IL “NUOVO” QANON

Il 15 giugno 2021 il Federal Bureau of Investigation (FBI) unitamente al Dipartimento di sicurezza interna americana (DHS) hanno pubblicato un report sulla situazione della sicurezza in America. La minaccia che preoccupa in modo particolare è quella legata ai gruppi estremisti di destra influenzati dalla retorica cospirazionista di Qanon, l’ormai rinomato gruppo cospirazionista diventato famoso in tutto il mondo dopo le rivolte violente tenutesi al palazzo di Capitol Hill il 6 gennaio 2021.

Si sente sempre più spesso parlare di Q (o Qanon) ma si sa ancora troppo poco a riguardo. Il gruppo si è formato nel 2017 e ha goduto di un riconoscimento a livello mondiale grazie alla sua capacità di sfruttare ogni social platform e ogni applicazione a proprio vantaggio, infatti è proprio grazie al sapiente e oculato uso della tecnologia che il gruppo è riuscito a crescere rapidamente, arrivando ad essere conosciuto in tutto il mondo, raccogliendo sempre più consensi a livello sociale e politico.

“Q” è riuscito a passare dall’essere un soggetto poco conosciuto che pubblicava post criptici sulle cospirazioni sulla piattaforma estremista 4chan ad essere il creatore di un vero e proprio impero: ha cominciato dalla creazione di video e all’apertura di una community su Reddit, all’avere un business globale che comprende gadgets come cappellini e magliette e un’intera mitologia di intrighi e segreti governativi a cui alludere, includendo nel suo percorso la mitizzazione della figura presidenziale di Donald Trump. Egli infatti è visto come il rappresentante della lotta che ha intrapreso Q per smascherare i segreti e le cospirazioni del governo degli Stati Uniti d’America.

La principale battaglia di Q è contro il “Deep State” americano, ovvero quell’insieme di individui composto da politici, ricchi banchieri, imprenditori, ricche famiglie ebree e altre figure di spicco, che sarebbero pedofili che adorano Satana e che tengono in mano le redini del mondo, decidendo il corso degli eventi come epidemie, crisi e guerre a loro piacimento.

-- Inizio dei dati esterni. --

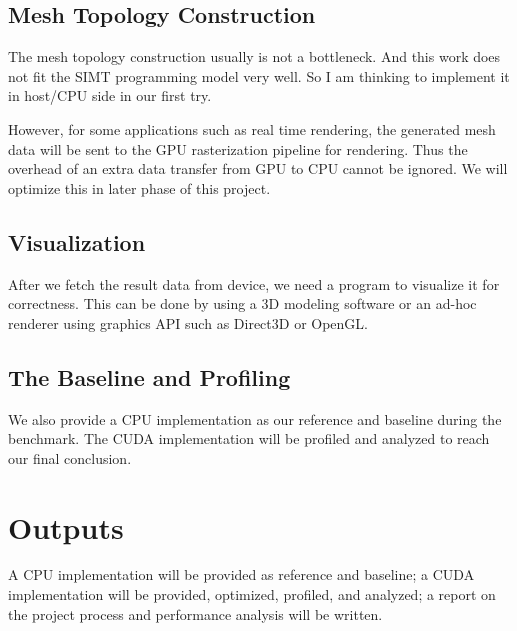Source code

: \documentclass[a4paper,12pt]{article}
\begin{document}
\subsection{Mesh Topology Construction}

The mesh topology construction usually is not a bottleneck.
And this work does not fit the SIMT programming model very well.
So I am thinking to implement it in host/CPU side in our first try.

However, for some applications such as real time rendering,
the generated mesh data will be sent to the GPU rasterization pipeline
for rendering.
Thus the overhead of
an extra data transfer from GPU to CPU
cannot be ignored.
We will optimize this in later phase of this project.

\subsection{Visualization}

After we fetch the result data from device,
we need a program to visualize it for correctness.
This can be done by using a 3D modeling software or an ad-hoc renderer using
graphics API such as Direct3D or OpenGL.

\subsection{The Baseline and Profiling}

We also provide a CPU implementation as our reference and baseline
during the benchmark.
The CUDA implementation will be profiled and analyzed
to reach our final conclusion.

\section{Outputs}

A CPU implementation will be provided as reference and baseline;
a CUDA implementation will be provided, optimized, profiled, and analyzed;
a report on the project process and performance analysis will be written.

\newpage
{}


\end{document}
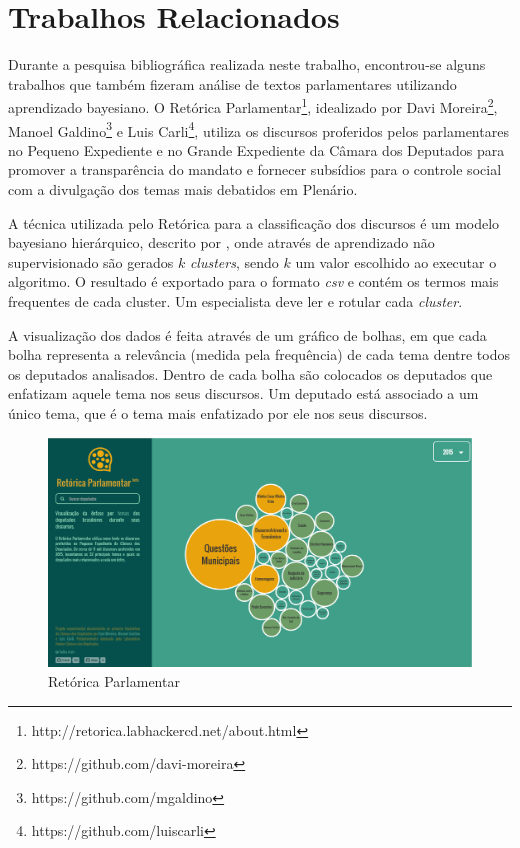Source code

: \section{Trabalhos Relacionados}

Durante a pesquisa bibliográfica realizada neste trabalho, encontrou-se alguns trabalhos que também fizeram análise de textos parlamentares utilizando aprendizado bayesiano. O Retórica Parlamentar\footnote{http://retorica.labhackercd.net/about.html}, idealizado por Davi Moreira\footnote{https://github.com/davi-moreira}, Manoel Galdino\footnote{https://github.com/mgaldino} e Luis Carli\footnote{https://github.com/luiscarli}, utiliza os discursos proferidos pelos parlamentares no Pequeno Expediente e no Grande Expediente da Câmara dos Deputados para promover a transparência do mandato e fornecer subsídios para o controle social com a divulgação dos temas mais debatidos em Plenário.

A técnica utilizada pelo Retórica para a classificação dos discursos é um modelo bayesiano hierárquico, descrito por , onde através de aprendizado não supervisionado são gerados \(k\) \textit{clusters}, sendo \(k\) um valor escolhido ao executar o algoritmo. O resultado é exportado para o formato \textit{csv} e contém os termos mais frequentes de cada cluster. Um especialista deve ler e rotular cada \textit{cluster}.

A visualização dos dados é feita através de um gráfico de bolhas, em que cada bolha representa a relevância (medida pela frequência) de cada tema dentre todos os deputados analisados. Dentro de cada bolha são colocados os deputados que enfatizam aquele tema nos seus discursos. Um deputado está associado a um único tema, que é o tema mais enfatizado por ele nos seus discursos.

\begin{figure}[h]
    \centering
    \includegraphics[scale=0.3]{figuras/retorica.eps}
    \caption{Retórica Parlamentar}
\end{figure}
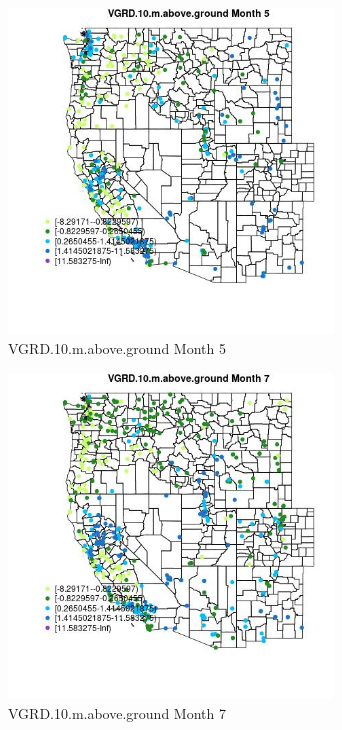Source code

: \begin{figure} 
\centering  
\includegraphics[width=0.77\textwidth]{Code_Outputs/Report_ML_input_PM25_Step4_part_e_de_duplicated_aves_compiled_2019-05-18wNAs_MapObsMo5VGRD10maboveground.jpg} 
\caption{\label{fig:Report_ML_input_PM25_Step4_part_e_de_duplicated_aves_compiled_2019-05-18wNAsMapObsMo5VGRD10maboveground}VGRD.10.m.above.ground Month 5} 
\end{figure} 
 

\begin{figure} 
\centering  
\includegraphics[width=0.77\textwidth]{Code_Outputs/Report_ML_input_PM25_Step4_part_e_de_duplicated_aves_compiled_2019-05-18wNAs_MapObsMo7VGRD10maboveground.jpg} 
\caption{\label{fig:Report_ML_input_PM25_Step4_part_e_de_duplicated_aves_compiled_2019-05-18wNAsMapObsMo7VGRD10maboveground}VGRD.10.m.above.ground Month 7} 
\end{figure} 
 

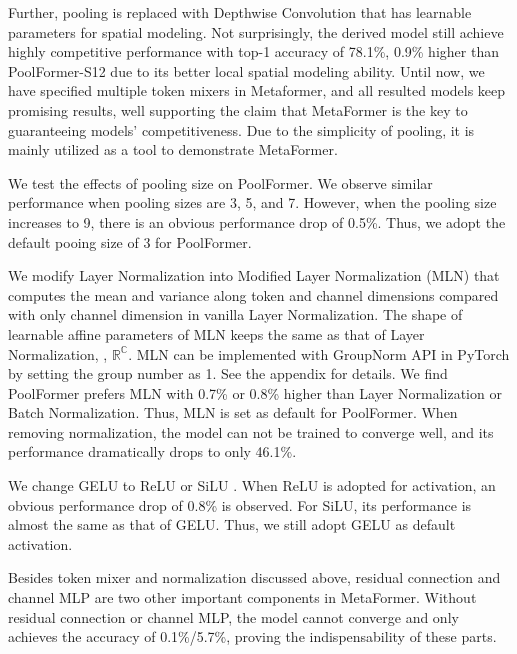 Further, pooling is replaced with Depthwise Convolution \cite{chollet2017xception, mamalet2012simplifying} that has learnable parameters for spatial modeling. Not surprisingly, the derived model still achieve highly competitive performance with top-1 accuracy of 78.1\%, 0.9\% higher than PoolFormer-S12 due to its better local spatial modeling ability. Until now, we have specified multiple token mixers in Metaformer, and all resulted models keep promising results, well supporting the claim that MetaFormer is the key to guaranteeing models' competitiveness. Due to the simplicity of pooling, it is mainly utilized as a tool to demonstrate MetaFormer.


We test the effects of pooling size on PoolFormer. We observe similar performance when pooling sizes are 3,  5, and 7. However, when the pooling size increases to 9, there is an obvious performance drop of 0.5\%.  Thus, we adopt the default pooing size of 3 for PoolFormer. 


 We modify Layer Normalization \cite{layer_norm} into Modified Layer Normalization (MLN) that computes the mean and variance along token and channel dimensions compared with only channel dimension in vanilla Layer Normalization. The shape of learnable affine parameters of MLN keeps the same as that of Layer Normalization, \ie, $\mathbb{R^C}$. MLN can be implemented with GroupNorm API in PyTorch by setting the group number as 1. See the appendix for details. We find PoolFormer prefers MLN with 0.7\% or 0.8\% higher than Layer Normalization or Batch Normalization. Thus, MLN is set as default for PoolFormer. When removing normalization, the model can not be trained to converge well, and its performance dramatically drops to only 46.1\%.


 We change GELU \cite{gelu} to ReLU \cite{relu} or SiLU \cite{silu}. When ReLU is adopted for activation, an obvious performance drop of 0.8\% is observed. For SiLU, its performance is almost the same as that of GELU. Thus, we still adopt GELU as default activation. 


 Besides token mixer and normalization discussed above, residual connection \cite{resnet} and channel MLP \cite{rosenblatt1961principles, rumelhart1985learning} are two other important components in MetaFormer. Without residual connection or channel MLP, the model cannot converge and only achieves the accuracy of 0.1\%/5.7\%, proving the indispensability of these parts.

L’epidemia da Covid-19 non ha fatto altro che dare credibilità alle teorie complottiste del gruppo, rafforzando l’immagine di Qanon e la sua mission in tutto il mondo.

Quello che Qanon ha fatto in questi anni, specialmente durante il periodo del governo Trump, è stato di fornire a tutti i gruppi underground di estrema destra, anti democratici, antisemiti e anti governativi, la sicurezza e la confidence per uscire dall’oscurità e di avere un interlocutore che li ascoltava e che poteva proteggerli dalle alte sfere del potere politico americano. 

Con queste premesse si è assistito ad un ritorno della violenza senza precedenti sia in America che in Canada, centro nevralgico di molti gruppi estremisti far-right e suprematisti. 

L’FBI e il DHS con il nuovo report pubblicato il 15 giugno 2021 dichiarano che i sostenitori di Qanon, frustrati dalla mancata realizzazione delle profezie tanto sostenute da Q, diventeranno sempre più violenti. 

Questo fatto è importantissimo se lo si legge alla luce dei recenti avvenimenti che hanno interessato non solo l’America ma soprattutto il Canada e la Germania, ma anche l’Italia e l’Australia. Questi paesi infatti a partire dal 2020 hanno assistito ad un preoccupante incremento dei crimini d’odio e di attacchi da parte di gruppi far-right contro un vasto gruppo di soggetti: governi, membri della comunità ebraica, membri della comunità lgbtq+, persone di colore, musulamani, asiatici, ma non solo. 

Tutti questi gruppi estremisti seguono la narrativa che trovano online di gruppi come Qanon, pronto a fomentare rabbia e odio tramite messaggi criptici. 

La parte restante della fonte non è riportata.